It’s not. Till five years ago gas was the fuel everybody
thought would run out first, before oil and coal. America was
getting so worried even Alan Greenspan told it to start
building gas import terminals, which it did. They are now
being mothballed, or turned into export terminals.
A
chap called George Mitchell turned the gas industry on its
head. Using just the right combination of horizontal drilling
and hydraulic fracturing (fracking) – both well established
technologies -- he worked out how to get gas out of shale
where most of it is, rather than just out of (conventional)
porous rocks, where it sometimes pools.
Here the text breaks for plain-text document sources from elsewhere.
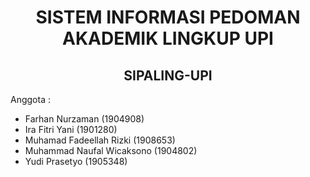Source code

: <h1 align="center">SISTEM INFORMASI PEDOMAN AKADEMIK LINGKUP UPI</h1>
<h2 align="center">SIPALING-UPI</h2>

Anggota :   
* Farhan Nurzaman			      (1904908)   
* Ira Fitri Yani				    (1901280)   
* Muhamad Fadeellah Rizki		(1908653)   
* Muhammad Naufal Wicaksono	(1904802)   
* Yudi Prasetyo			        (1905348)   
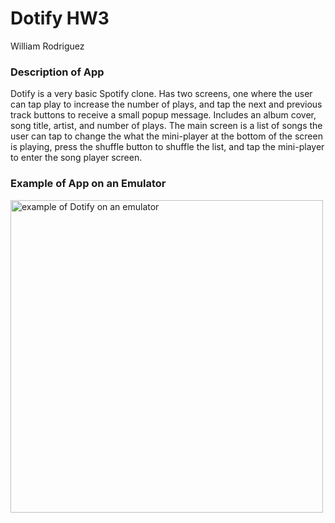 # Dotify HW3
William Rodriguez

### Description of App
Dotify is a very basic Spotify clone. Has two screens, one where the user can tap play to increase the number of plays, and tap the next and previous track buttons to receive a small popup message. Includes an album cover, song title, artist, and number of plays. The main screen is a list of songs the user can tap to change the what the mini-player at the bottom of the screen is playing, press the shuffle button to shuffle the list, and tap the mini-player to enter the song player screen.


### Example of App on an Emulator
<image src='./example.PNG' alt='example of Dotify on an emulator' width="500"/>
The Barnett shale in
Texas, where Mitchell worked, turned into one of the biggest
gas reserves in America. Then the Haynesville shale in
Louisiana dwarfed it. The Marcellus shale mainly in
Pennsylvania then trumped that with a barely believable 500
trillion cubic feet of gas, as big as any oil field ever
found, on the doorstep of the biggest market in the world.
The
impact of shale gas in America is already huge. Gas prices
have decoupled from oil prices and are half what they are in
Europe. Chemical companies, which use gas as a feedstock, are
rushing back from the Persian Gulf to the Gulf of Mexico.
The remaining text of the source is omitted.